▸ **How to complete this task**
Up to and including the line that contains "de cual quieres", write out every line of the entries exactly, beginning with the first. Omit the pictures.

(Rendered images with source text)
◇ ◇ ◇
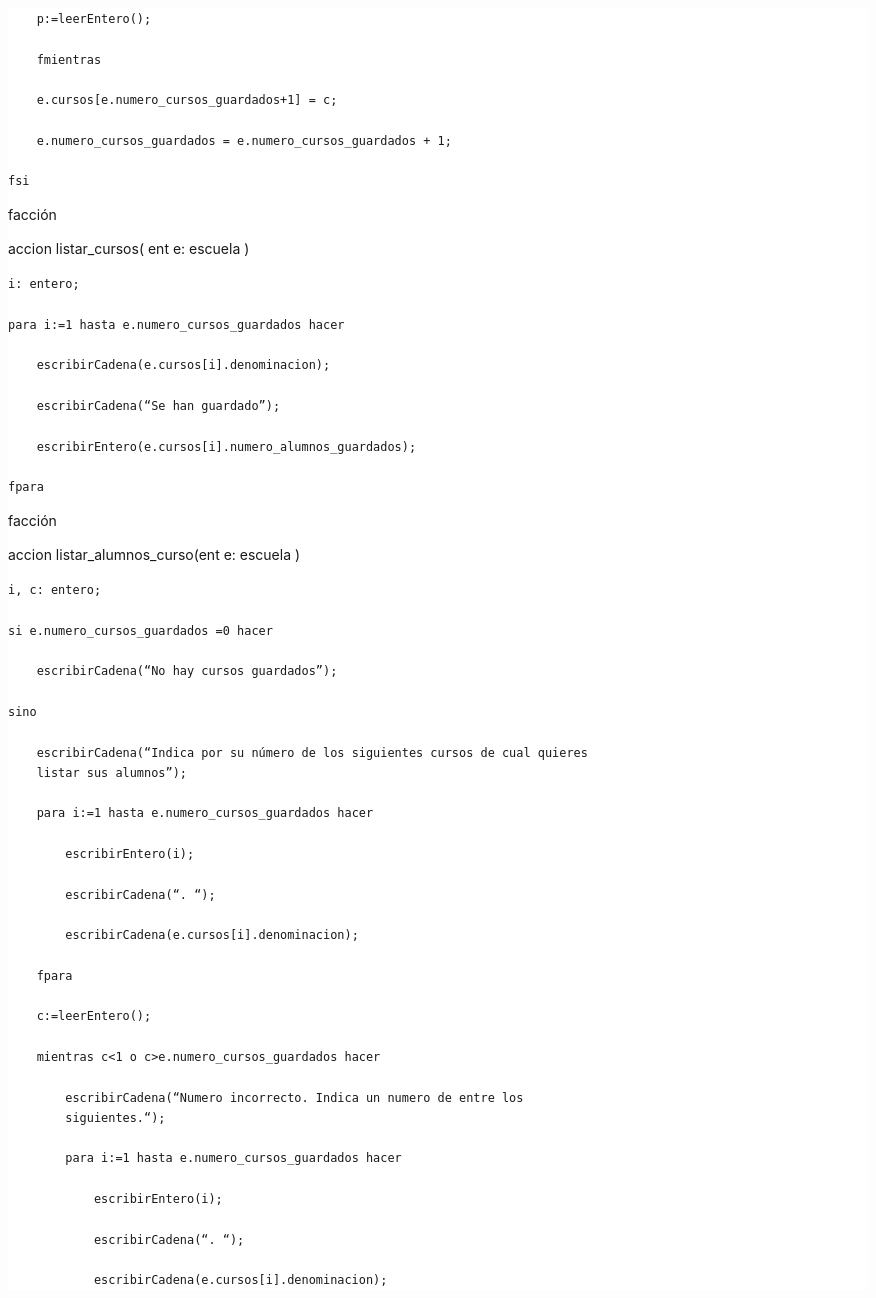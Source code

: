         p:=leerEntero();
        
        fmientras
        
        e.cursos[e.numero_cursos_guardados+1] = c;
        
        e.numero_cursos_guardados = e.numero_cursos_guardados + 1;
    
    fsi

facción

accion listar_cursos( ent e: escuela )
    
    i: entero;
    
    para i:=1 hasta e.numero_cursos_guardados hacer
        
        escribirCadena(e.cursos[i].denominacion);
        
        escribirCadena(“Se han guardado”);
        
        escribirEntero(e.cursos[i].numero_alumnos_guardados);
    
    fpara

facción

accion listar_alumnos_curso(ent e: escuela )
    
    i, c: entero;
    
    si e.numero_cursos_guardados =0 hacer
        
        escribirCadena(“No hay cursos guardados”);
    
    sino
        
        escribirCadena(“Indica por su número de los siguientes cursos de cual quieres
        listar sus alumnos”);
        
        para i:=1 hasta e.numero_cursos_guardados hacer
            
            escribirEntero(i);
            
            escribirCadena(“. “);
            
            escribirCadena(e.cursos[i].denominacion);
        
        fpara
        
        c:=leerEntero();
        
        mientras c<1 o c>e.numero_cursos_guardados hacer
            
            escribirCadena(“Numero incorrecto. Indica un numero de entre los
            siguientes.“);
            
            para i:=1 hasta e.numero_cursos_guardados hacer
                
                escribirEntero(i);
                
                escribirCadena(“. “);
                
                escribirCadena(e.cursos[i].denominacion);
            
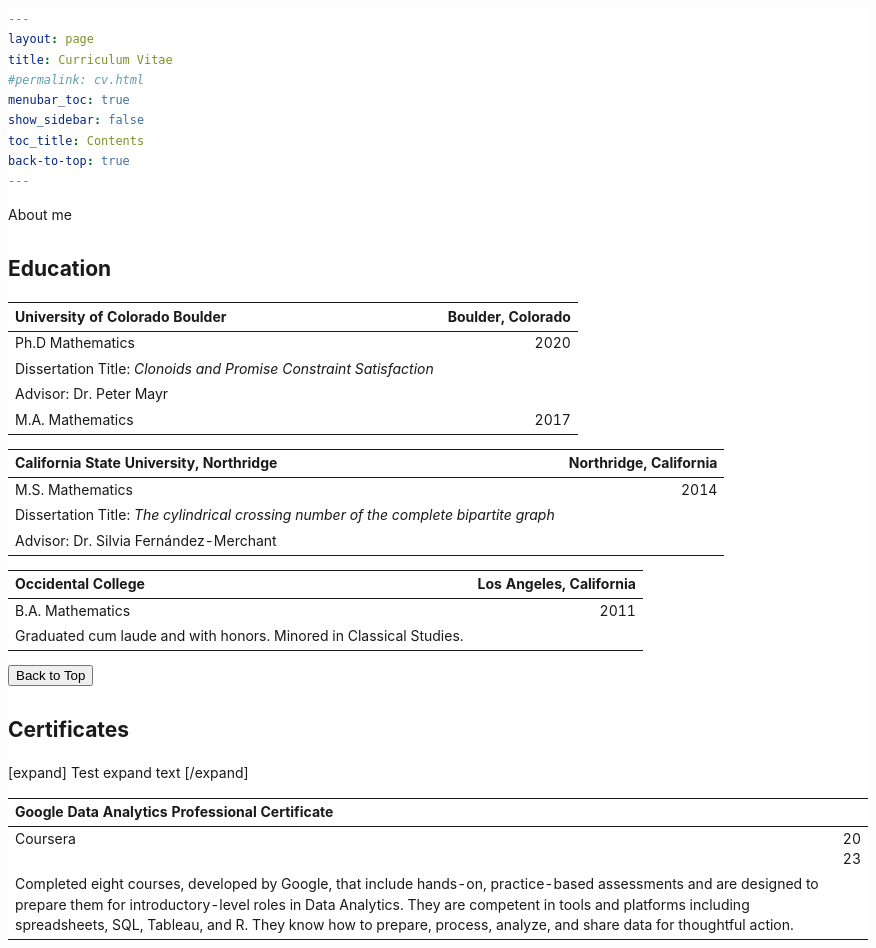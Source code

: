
 ```yaml
---
layout: page
title: Curriculum Vitae
#permalink: cv.html
menubar_toc: true
show_sidebar: false
toc_title: Contents
back-to-top: true
---
```





About me


## Education

| University of Colorado Boulder    | Boulder, Colorado               |
| :-------------------------------- | ------------------------------: |
| Ph.D Mathematics                  | 2020                            |
| Dissertation Title: _Clonoids and Promise Constraint Satisfaction_ ||
| Advisor: Dr.&nbsp;Peter Mayr                                       ||
| M.A. Mathematics                  | 2017                           ||

| California State University, Northridge | Northridge, California |
| :-------------------------------------- | ---------------------: |
| M.S. Mathematics                        | 2014                   |
| Dissertation Title: _The cylindrical crossing number of the complete bipartite graph_ ||
| Advisor: Dr.&nbsp;Silvia Fernández-Merchant                     ||

| Occidental College                      | Los Angeles, California   |
| :-------------------------------------- | ------------------------: |
| B.A. Mathematics                        | 2011                      |
| Graduated cum laude and with honors. Minored in Classical Studies. ||

<form action="#top">
    <button type="submit">Back to Top</button>
</form>


## Certificates
[expand]
Test expand text
[/expand]

| Google Data Analytics Professional Certificate | &nbsp; |
| :--------------------------------------------- | -----: |
| Coursera                                       | 2023   |
| Completed eight courses, developed by Google, that include hands-on, practice-based assessments and are designed to prepare them for introductory-level roles in Data Analytics. They are competent in tools and platforms including spreadsheets, SQL, Tableau, and R. They know how to prepare, process, analyze, and share data for thoughtful action.||
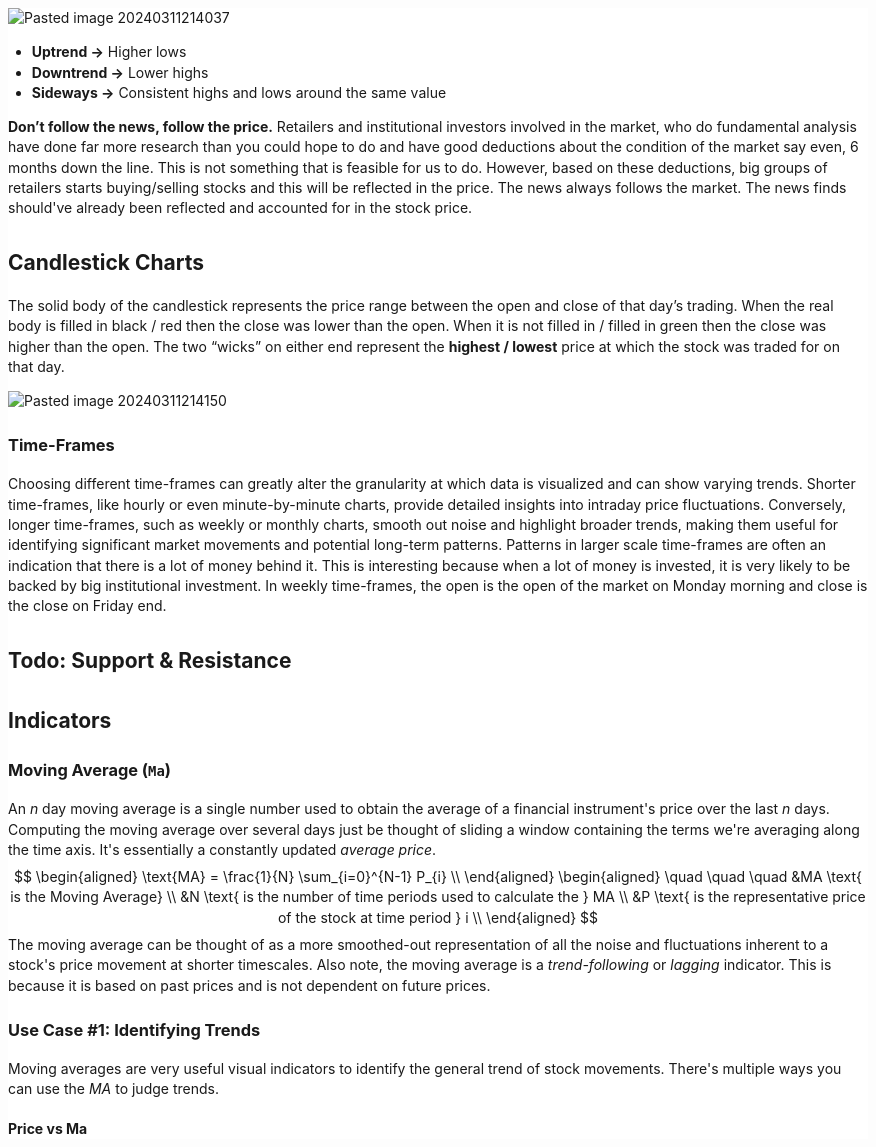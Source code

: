    ![Pasted image 20240311214037](/images/pasted-image-20240311214037.png)

   
- **Uptrend →** Higher lows
- **Downtrend →** Lower highs
- **Sideways →** Consistent highs and lows around the same value

**Don’t follow the news, follow the price.** Retailers and institutional investors involved in the market, who do fundamental analysis have done far more research than you could hope to do and have good deductions about the condition of the market say even, 6 months down the line. This is not something that is feasible for us to do. However, based on these deductions, big groups of retailers starts buying/selling stocks and this will be reflected in the price. The news always follows the market. The news finds should've already been reflected and accounted for in the stock price. 
## Candlestick Charts
The solid body of the candlestick represents the price range between the open and close of that day’s trading. When the real body is filled in black / red then the close was lower than the open. When it is not filled in / filled in green then the close was higher than the open. The two “wicks” on either end represent the **highest / lowest** price at which the stock was traded for on that day.

![Pasted image 20240311214150](/images/pasted-image-20240311214150.png)


### Time-Frames
Choosing different time-frames can greatly alter the granularity at which data is visualized and can show varying trends. Shorter time-frames, like hourly or even minute-by-minute charts, provide detailed insights into intraday price fluctuations. Conversely, longer time-frames, such as weekly or monthly charts, smooth out noise and highlight broader trends, making them useful for identifying significant market movements and potential long-term patterns. Patterns in larger scale time-frames are often an indication that there is a lot of money behind it. This is interesting because when a lot of money is invested, it is very likely to be backed by big institutional investment. In weekly time-frames, the open is the open of the market on Monday morning and close is the close on Friday end.
## Todo: Support & Resistance

## Indicators
### Moving Average (`Ma`)
An $n$ day moving average is a single number used to obtain the average of a financial instrument's price over the last $n$ days. Computing the moving average over several days just be thought of sliding a window containing the terms we're averaging along the time axis. It's essentially a constantly updated *average price*.
$$
\begin{aligned}
\text{MA} = \frac{1}{N} \sum_{i=0}^{N-1} P_{i} \\
\end{aligned}
\begin{aligned}
\quad \quad \quad
&MA \text{ is the Moving Average} \\
&N \text{ is the number of time periods used to calculate the } MA \\
&P \text{ is the representative price of the stock at time period } i \\
\end{aligned}
$$
The moving average can be thought of as a more smoothed-out representation of all the noise and fluctuations inherent to a stock's price movement at shorter timescales. Also note, the moving average is a *trend-following* or *lagging* indicator. This is because it is based on past prices and is not dependent on future prices. 
### Use Case #1: Identifying Trends
Moving averages are very useful visual indicators to identify the general trend of stock movements. There's multiple ways you can use the $MA$ to judge trends. 
#### Price vs Ma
◇ ◇ ◇
▸ **Response**
Source code

:         p:=leerEntero();
        
        fmientras
        
        e.cursos[e.numero_cursos_guardados+1] = c;
        
        e.numero_cursos_guardados = e.numero_cursos_guardados + 1;
    
    fsi

facción

accion listar_cursos( ent e: escuela )
    
    i: entero;
    
    para i:=1 hasta e.numero_cursos_guardados hacer
        
        escribirCadena(e.cursos[i].denominacion);
        
        escribirCadena(“Se han guardado”);
        
        escribirEntero(e.cursos[i].numero_alumnos_guardados);
    
    fpara

facción

accion listar_alumnos_curso(ent e: escuela )
    
    i, c: entero;
    
    si e.numero_cursos_guardados =0 hacer
        
        escribirCadena(“No hay cursos guardados”);
    
    sino
        
        escribirCadena(“Indica por su número de los siguientes cursos de cual quieres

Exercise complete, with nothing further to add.